CourtWisconsin Court of Appeals

Appeal from judgments of the circuit court for Racine county, Emmanuel Vuvunas, Judge.

Circuit Court, Racine County

MODIFIED AND, AS MODIFIED, AFFIRMED.

Before NEAL NETTESHEIM, P.J., and BROWN and SNYDER, JJ.

PER CURIAM.

Wausau Insurance Companies has appealed from a judgment awarding the respondent, Burlington Area School District, damages in the amount of $17,652 plus $25,000 in attorney's fees. Wausau also has appealed from a subsequent judgment awarding costs in the amount of $1,816. The judgments were based upon a bond issued by Wausau in the amount of $75,000 on September 30, 1985, and a rider to the bond issued by Wausau on October 8, 1985, increasing the amount of the bond to $100,000. We affirm the initial judgment awarding damages and attorney's fees. We modify the second judgment to delete $630.10 included as costs and, as modified, affirm that judgment.

This proceeding arises from an action commenced by Richard Roehl against the school district on August 28, 1985 seeking a writ of mandamus requiring the school district to award a contract to the James Luterbach Construction Company for the construction of an addition to the Burlington high school. The school district had awarded the general contract to Corporate Construction, Ltd. on August 14, 1985. On the day he commenced his action, Roehl obtained a circuit court order enjoining the school district from causing any construction work to proceed unless the contract was awarded to Luterbach.

The school district immediately filed a motion to quash the alternative writ of mandamus issued by the trial court, and on September 16, 1985, the trial court granted that motion. On September 25, 1985, the trial court granted a stay of its judgment quashing the writ and lifting the injunction so that Roehl could pursue an appeal. That stay was conditioned upon the posting of a $75,000 bond by Roehl. Roehl commenced his appeal and, on September 30, 1985, filed a $75,000 bond issued by Wausau. On October 8, 1985, Wausau issued a rider increasing the amount of the bond to $100,000 pursuant to an order of this court conditioning a continued stay upon an increase in the bond.

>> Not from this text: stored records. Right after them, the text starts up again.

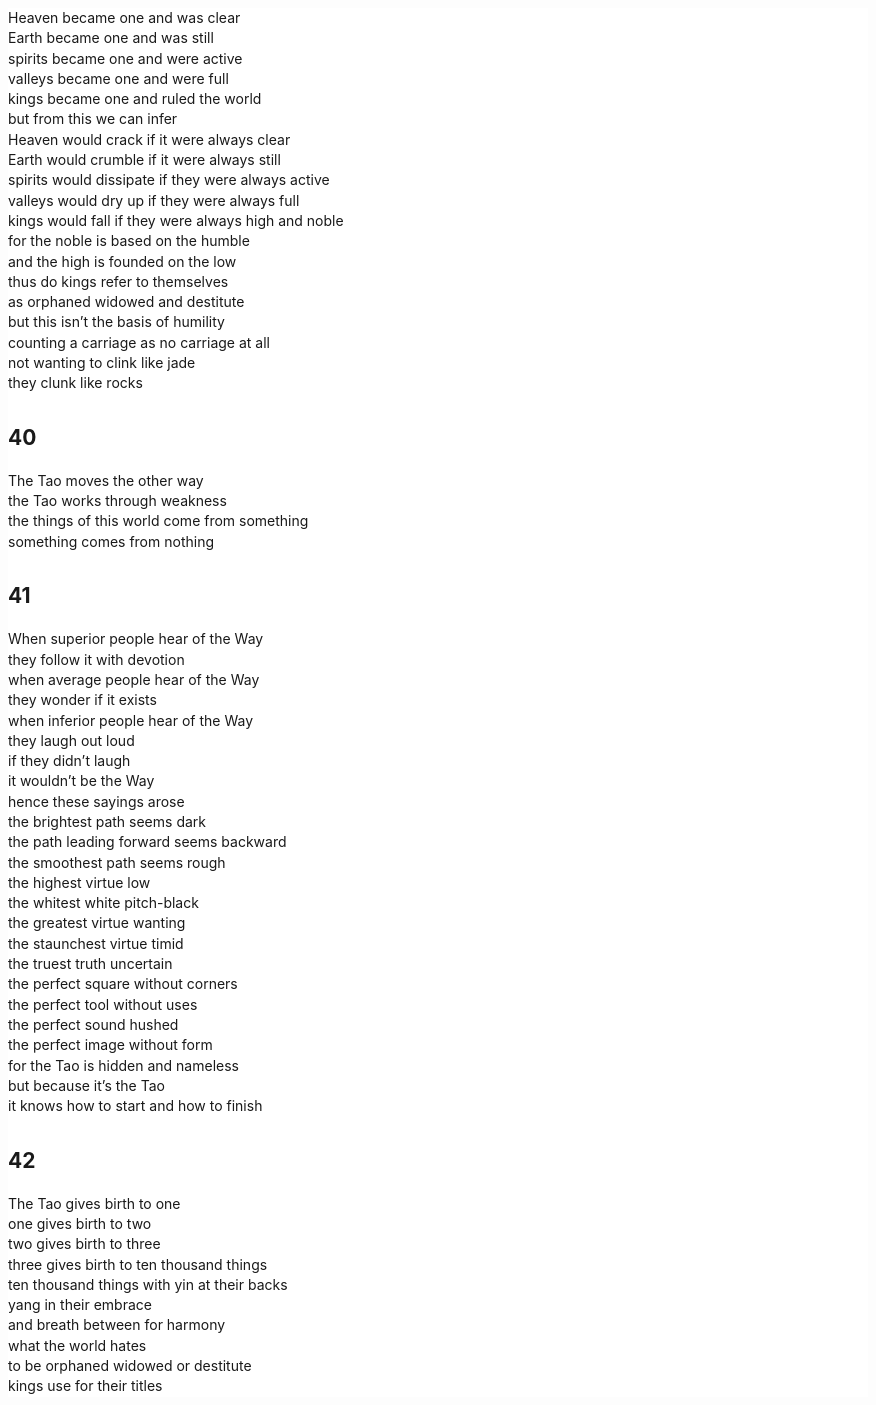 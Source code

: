 Heaven became one and was clear  
Earth became one and was still  
spirits became one and were active  
valleys became one and were full  
kings became one and ruled the world  
but from this we can infer  
Heaven would crack if it were always clear  
Earth would crumble if it were always still  
spirits would dissipate if they were always active  
valleys would dry up if they were always full  
kings would fall if they were always high and noble  
for the noble is based on the humble  
and the high is founded on the low  
thus do kings refer to themselves  
as orphaned widowed and destitute  
but this isn’t the basis of humility  
counting a carriage as no carriage at all  
not wanting to clink like jade  
they clunk like rocks  
## 40  
The Tao moves the other way  
the Tao works through weakness  
the things of this world come from something  
something comes from nothing  
## 41  
When superior people hear of the Way  
they follow it with devotion  
when average people hear of the Way  
they wonder if it exists  
when inferior people hear of the Way  
they laugh out loud  
if they didn’t laugh  
it wouldn’t be the Way  
hence these sayings arose  
the brightest path seems dark  
the path leading forward seems backward  
the smoothest path seems rough  
the highest virtue low  
the whitest white pitch-black  
the greatest virtue wanting  
the staunchest virtue timid  
the truest truth uncertain  
the perfect square without corners  
the perfect tool without uses  
the perfect sound hushed  
the perfect image without form  
for the Tao is hidden and nameless  
but because it’s the Tao  
it knows how to start and how to finish  
## 42  
The Tao gives birth to one  
one gives birth to two  
two gives birth to three  
three gives birth to ten thousand things  
ten thousand things with yin at their backs  
yang in their embrace  
and breath between for harmony  
what the world hates  
to be orphaned widowed or destitute  
kings use for their titles   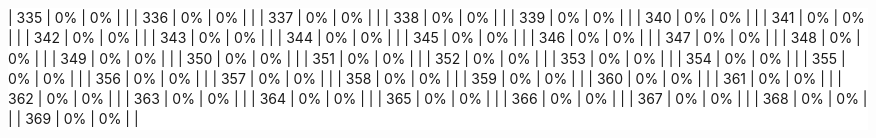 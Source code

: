 | 335 | 0% | 0% |  |
| 336 | 0% | 0% |  |
| 337 | 0% | 0% |  |
| 338 | 0% | 0% |  |
| 339 | 0% | 0% |  |
| 340 | 0% | 0% |  |
| 341 | 0% | 0% |  |
| 342 | 0% | 0% |  |
| 343 | 0% | 0% |  |
| 344 | 0% | 0% |  |
| 345 | 0% | 0% |  |
| 346 | 0% | 0% |  |
| 347 | 0% | 0% |  |
| 348 | 0% | 0% |  |
| 349 | 0% | 0% |  |
| 350 | 0% | 0% |  |
| 351 | 0% | 0% |  |
| 352 | 0% | 0% |  |
| 353 | 0% | 0% |  |
| 354 | 0% | 0% |  |
| 355 | 0% | 0% |  |
| 356 | 0% | 0% |  |
| 357 | 0% | 0% |  |
| 358 | 0% | 0% |  |
| 359 | 0% | 0% |  |
| 360 | 0% | 0% |  |
| 361 | 0% | 0% |  |
| 362 | 0% | 0% |  |
| 363 | 0% | 0% |  |
| 364 | 0% | 0% |  |
| 365 | 0% | 0% |  |
| 366 | 0% | 0% |  |
| 367 | 0% | 0% |  |
| 368 | 0% | 0% |  |
| 369 | 0% | 0% |  |
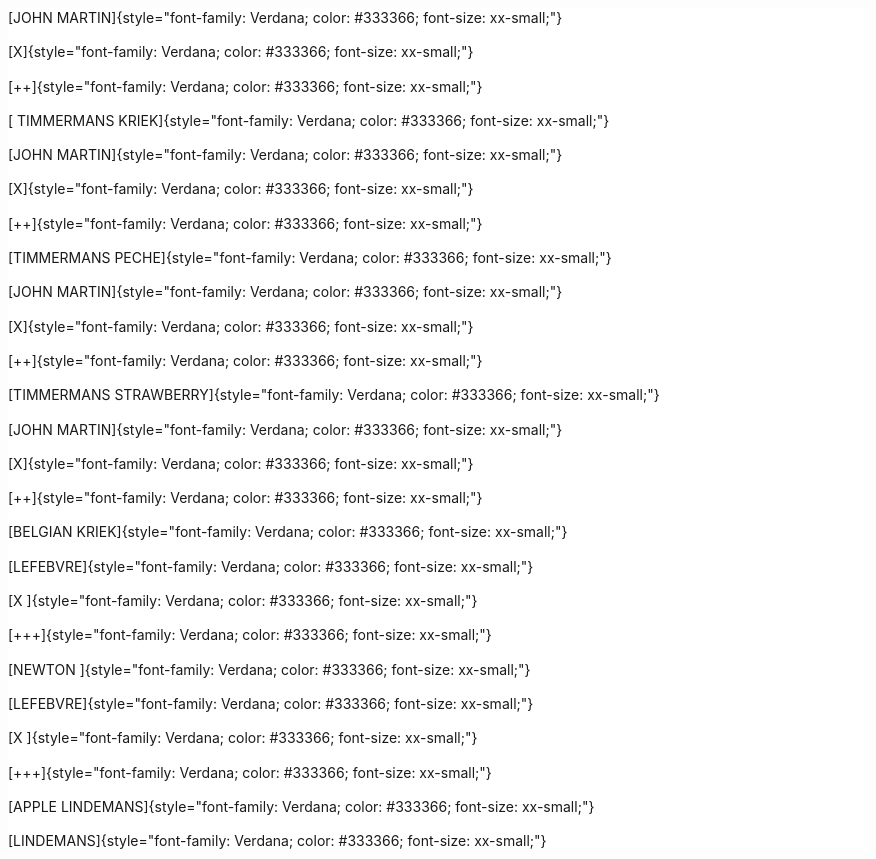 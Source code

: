 [JOHN
MARTIN]{style="font-family: Verdana; color: #333366; font-size: xx-small;"}

[X]{style="font-family: Verdana; color: #333366; font-size: xx-small;"}

[++]{style="font-family: Verdana; color: #333366; font-size: xx-small;"}

[ TIMMERMANS
KRIEK]{style="font-family: Verdana; color: #333366; font-size: xx-small;"}

[JOHN
MARTIN]{style="font-family: Verdana; color: #333366; font-size: xx-small;"}

[X]{style="font-family: Verdana; color: #333366; font-size: xx-small;"}

[++]{style="font-family: Verdana; color: #333366; font-size: xx-small;"}

[TIMMERMANS
PECHE]{style="font-family: Verdana; color: #333366; font-size: xx-small;"}

[JOHN
MARTIN]{style="font-family: Verdana; color: #333366; font-size: xx-small;"}

[X]{style="font-family: Verdana; color: #333366; font-size: xx-small;"}

[++]{style="font-family: Verdana; color: #333366; font-size: xx-small;"}

[TIMMERMANS
STRAWBERRY]{style="font-family: Verdana; color: #333366; font-size: xx-small;"}

[JOHN
MARTIN]{style="font-family: Verdana; color: #333366; font-size: xx-small;"}

[X]{style="font-family: Verdana; color: #333366; font-size: xx-small;"}

[++]{style="font-family: Verdana; color: #333366; font-size: xx-small;"}

[BELGIAN
KRIEK]{style="font-family: Verdana; color: #333366; font-size: xx-small;"}

[LEFEBVRE]{style="font-family: Verdana; color: #333366; font-size: xx-small;"}

<div>

[X ]{style="font-family: Verdana; color: #333366; font-size: xx-small;"}

</div>

[+++]{style="font-family: Verdana; color: #333366; font-size: xx-small;"}

[NEWTON
]{style="font-family: Verdana; color: #333366; font-size: xx-small;"}

[LEFEBVRE]{style="font-family: Verdana; color: #333366; font-size: xx-small;"}

[X ]{style="font-family: Verdana; color: #333366; font-size: xx-small;"}

[+++]{style="font-family: Verdana; color: #333366; font-size: xx-small;"}

[APPLE
LINDEMANS]{style="font-family: Verdana; color: #333366; font-size: xx-small;"}

[LINDEMANS]{style="font-family: Verdana; color: #333366; font-size: xx-small;"}
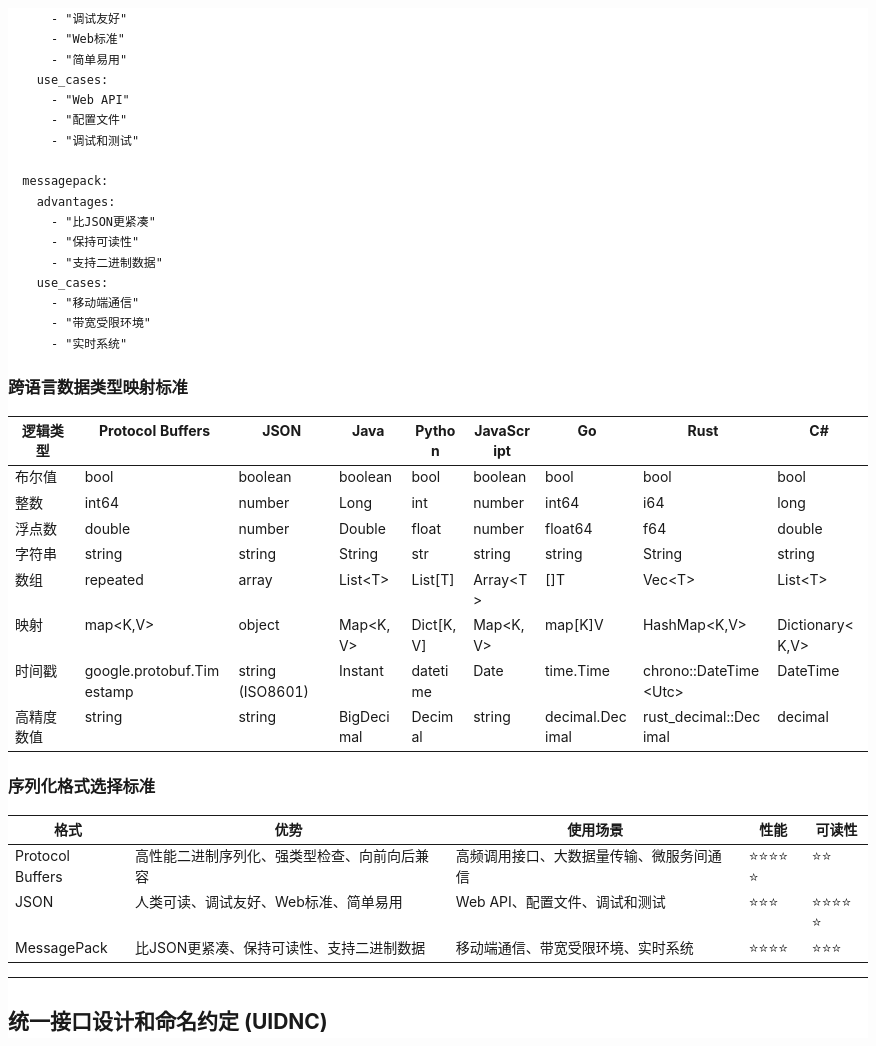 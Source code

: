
```
      - "调试友好"
      - "Web标准"
      - "简单易用"
    use_cases:
      - "Web API"
      - "配置文件"
      - "调试和测试"

  messagepack:
    advantages:
      - "比JSON更紧凑"
      - "保持可读性"
      - "支持二进制数据"
    use_cases:
      - "移动端通信"
      - "带宽受限环境"
      - "实时系统"
```

### 跨语言数据类型映射标准

| 逻辑类型   | Protocol Buffers          | JSON             | Java       | Python    | JavaScript | Go              | Rust                    | C#                |
| ---------- | ------------------------- | ---------------- | ---------- | --------- | ---------- | --------------- | ----------------------- | ----------------- |
| 布尔值     | bool                      | boolean          | boolean    | bool      | boolean    | bool            | bool                    | bool              |
| 整数       | int64                     | number           | Long       | int       | number     | int64           | i64                     | long              |
| 浮点数     | double                    | number           | Double     | float     | number     | float64         | f64                     | double            |
| 字符串     | string                    | string           | String     | str       | string     | string          | String                  | string            |
| 数组       | repeated                  | array            | List\<T\>  | List[T]   | Array\<T\> | []T             | Vec\<T\>                | List\<T\>         |
| 映射       | map\<K,V\>                | object           | Map\<K,V\> | Dict[K,V] | Map\<K,V\> | map[K]V         | HashMap\<K,V\>          | Dictionary\<K,V\> |
| 时间戳     | google.protobuf.Timestamp | string (ISO8601) | Instant    | datetime  | Date       | time.Time       | chrono::DateTime\<Utc\> | DateTime          |
| 高精度数值 | string                    | string           | BigDecimal | Decimal   | string     | decimal.Decimal | rust_decimal::Decimal   | decimal           |

### 序列化格式选择标准

| 格式             | 优势                                         | 使用场景                                 | 性能  | 可读性 |
| ---------------- | -------------------------------------------- | ---------------------------------------- | ----- | ------ |
| Protocol Buffers | 高性能二进制序列化、强类型检查、向前向后兼容 | 高频调用接口、大数据量传输、微服务间通信 | ⭐⭐⭐⭐⭐ | ⭐⭐     |
| JSON             | 人类可读、调试友好、Web标准、简单易用        | Web API、配置文件、调试和测试            | ⭐⭐⭐   | ⭐⭐⭐⭐⭐  |
| MessagePack      | 比JSON更紧凑、保持可读性、支持二进制数据     | 移动端通信、带宽受限环境、实时系统       | ⭐⭐⭐⭐  | ⭐⭐⭐    |

---

## 统一接口设计和命名约定 (UIDNC)
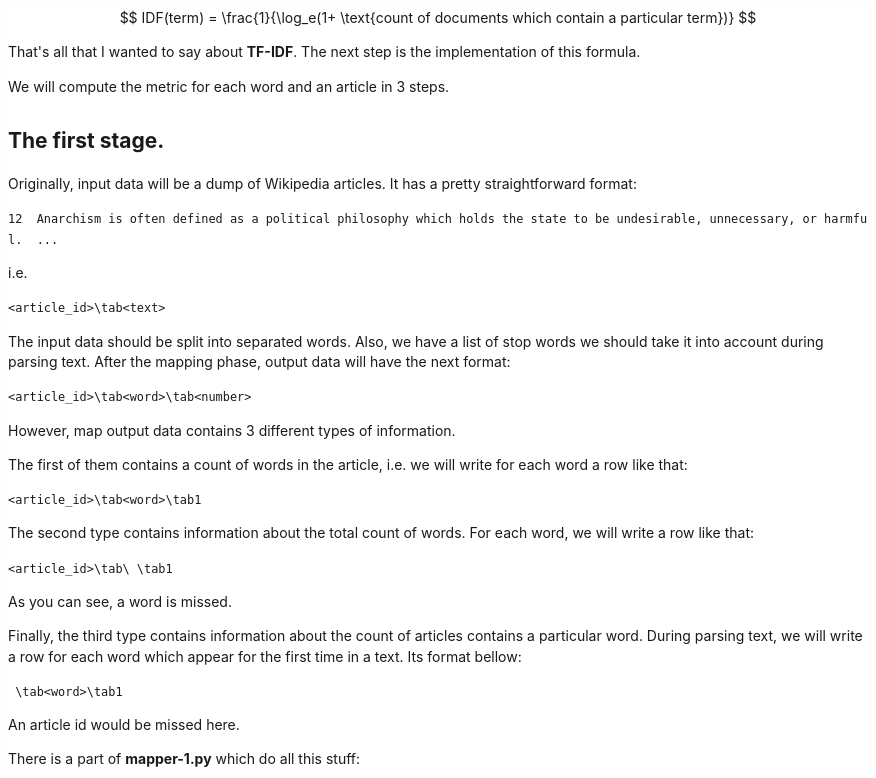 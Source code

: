 $$ IDF(term) = \frac{1}{\log_e(1+ \text{count of documents which contain a particular term})} $$

That's all that I wanted to say about **TF-IDF**. The next step is the implementation of this formula.

We will compute the metric for each word and an article in 3 steps.

## The first stage.

Originally, input data will be a dump of Wikipedia articles. It has a pretty straightforward format:

```text
12	Anarchism is often defined as a political philosophy which holds the state to be undesirable, unnecessary, or harmful.  ...
```

i.e.

```text
<article_id>\tab<text>
```

The input data should be split into separated words. Also, we have a list of stop words we should take it into account
during parsing text. After the mapping phase, output data will have the next format:

```text
<article_id>\tab<word>\tab<number>
```

However, map output data contains 3 different types of information.

The first of them contains a count of words in the article, i.e. we will write for each word a row like that:

```text
<article_id>\tab<word>\tab1
```

The second type contains information about the total count of words. For each word, we will write a row like that:

```text
<article_id>\tab\ \tab1
```

As you can see, a word is missed.

Finally, the third type contains information about the count of articles contains a particular word. During parsing
text, we will write a row for each word which appear for the first time in a text. Its format bellow:

```text
 \tab<word>\tab1
```

Аn article id would be missed here.

There is a part of **mapper-1.py** which do all this stuff:
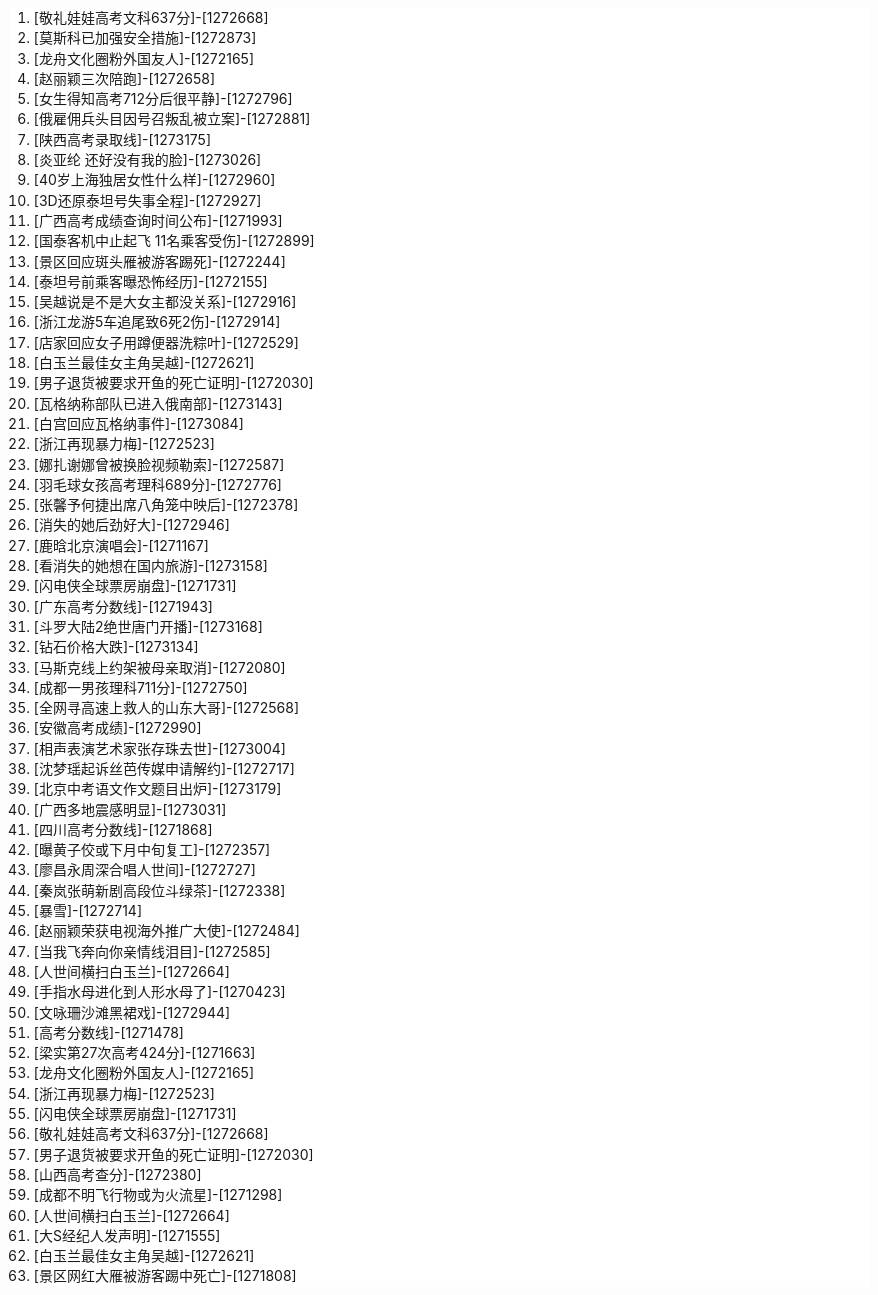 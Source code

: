 
1. [敬礼娃娃高考文科637分]-[1272668]
1. [莫斯科已加强安全措施]-[1272873]
1. [龙舟文化圈粉外国友人]-[1272165]
1. [赵丽颖三次陪跑]-[1272658]
1. [女生得知高考712分后很平静]-[1272796]
1. [俄雇佣兵头目因号召叛乱被立案]-[1272881]
1. [陕西高考录取线]-[1273175]
1. [炎亚纶 还好没有我的脸]-[1273026]
1. [40岁上海独居女性什么样]-[1272960]
1. [3D还原泰坦号失事全程]-[1272927]
1. [广西高考成绩查询时间公布]-[1271993]
1. [国泰客机中止起飞 11名乘客受伤]-[1272899]
1. [景区回应斑头雁被游客踢死]-[1272244]
1. [泰坦号前乘客曝恐怖经历]-[1272155]
1. [吴越说是不是大女主都没关系]-[1272916]
1. [浙江龙游5车追尾致6死2伤]-[1272914]
1. [店家回应女子用蹲便器洗粽叶]-[1272529]
1. [白玉兰最佳女主角吴越]-[1272621]
1. [男子退货被要求开鱼的死亡证明]-[1272030]
1. [瓦格纳称部队已进入俄南部]-[1273143]
1. [白宫回应瓦格纳事件]-[1273084]
1. [浙江再现暴力梅]-[1272523]
1. [娜扎谢娜曾被换脸视频勒索]-[1272587]
1. [羽毛球女孩高考理科689分]-[1272776]
1. [张馨予何捷出席八角笼中映后]-[1272378]
1. [消失的她后劲好大]-[1272946]
1. [鹿晗北京演唱会]-[1271167]
1. [看消失的她想在国内旅游]-[1273158]
1. [闪电侠全球票房崩盘]-[1271731]
1. [广东高考分数线]-[1271943]
1. [斗罗大陆2绝世唐门开播]-[1273168]
1. [钻石价格大跌]-[1273134]
1. [马斯克线上约架被母亲取消]-[1272080]
1. [成都一男孩理科711分]-[1272750]
1. [全网寻高速上救人的山东大哥]-[1272568]
1. [安徽高考成绩]-[1272990]
1. [相声表演艺术家张存珠去世]-[1273004]
1. [沈梦瑶起诉丝芭传媒申请解约]-[1272717]
1. [北京中考语文作文题目出炉]-[1273179]
1. [广西多地震感明显]-[1273031]
1. [四川高考分数线]-[1271868]
1. [曝黄子佼或下月中旬复工]-[1272357]
1. [廖昌永周深合唱人世间]-[1272727]
1. [秦岚张萌新剧高段位斗绿茶]-[1272338]
1. [暴雪]-[1272714]
1. [赵丽颖荣获电视海外推广大使]-[1272484]
1. [当我飞奔向你亲情线泪目]-[1272585]
1. [人世间横扫白玉兰]-[1272664]
1. [手指水母进化到人形水母了]-[1270423]
1. [文咏珊沙滩黑裙戏]-[1272944]
1. [高考分数线]-[1271478]
1. [梁实第27次高考424分]-[1271663]
1. [龙舟文化圈粉外国友人]-[1272165]
1. [浙江再现暴力梅]-[1272523]
1. [闪电侠全球票房崩盘]-[1271731]
1. [敬礼娃娃高考文科637分]-[1272668]
1. [男子退货被要求开鱼的死亡证明]-[1272030]
1. [山西高考查分]-[1272380]
1. [成都不明飞行物或为火流星]-[1271298]
1. [人世间横扫白玉兰]-[1272664]
1. [大S经纪人发声明]-[1271555]
1. [白玉兰最佳女主角吴越]-[1272621]
1. [景区网红大雁被游客踢中死亡]-[1271808]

On October 16, 1985, the trial court's judgment quashing the alternative writ was summarily affirmed by this court and the stay was lifted.

On July 10, 1986, the school district filed a motion in the trial court to enforce Wausau's liability on the bond and to recover damages from it. After hearing evidence on the issue of damages in July 1990, the trial court found that its order enjoining construction activities and the orders staying construction pending appeal resulted in seventeen days of delay between August 30, 1985 and September 16, 1985, and twenty-one days of delay between September 25, 1985 and October 16, 1985. The trial court found Wausau liable for damages in the amount of $17,652 for the delay between September 25 and October 16, 1985. The judgments which form the basis for Wausau's appeals subsequently were entered. Further facts will be set forth as necessary below.

Wausau's first argument is that it was deprived of due process in the trial court proceedings. Specifically, it contends that its ability to conduct discovery and obtain notice of the claims against it was impaired by the school district's failure to furnish it with a bill of particulars until June 22, 1990, three weeks before trial, despite being ordered by the trial court to provide an itemized list of damages on July 20, 1987 and being ordered to provide a bill of particulars or other pleading setting forth its claim thereafter. 1 It also contends that its ability to conduct discovery was impaired when the school district obtained an order restraining a deposition of a supplier of Corporate Construction after misrepresenting that the deadline for discovery had passed.

We find no deprivation of due process or other basis for relief based on these allegations. Initially, we note that the school district properly commenced this proceeding for damages on the bond by motion in the trial court rather than by the filing of a formal complaint. Section 808.07(4), Stats., provides that a surety on an undertaking is subject to the jurisdiction of the trial court and irrevocably appoints the clerk of that court as the surety's agent for service of any papers affecting his or her liability on the undertaking. Section 808.07(4) further provides that a person may seek to enforce the surety's liability by filing a motion in the action or proceeding in the trial court in which the undertaking was filed.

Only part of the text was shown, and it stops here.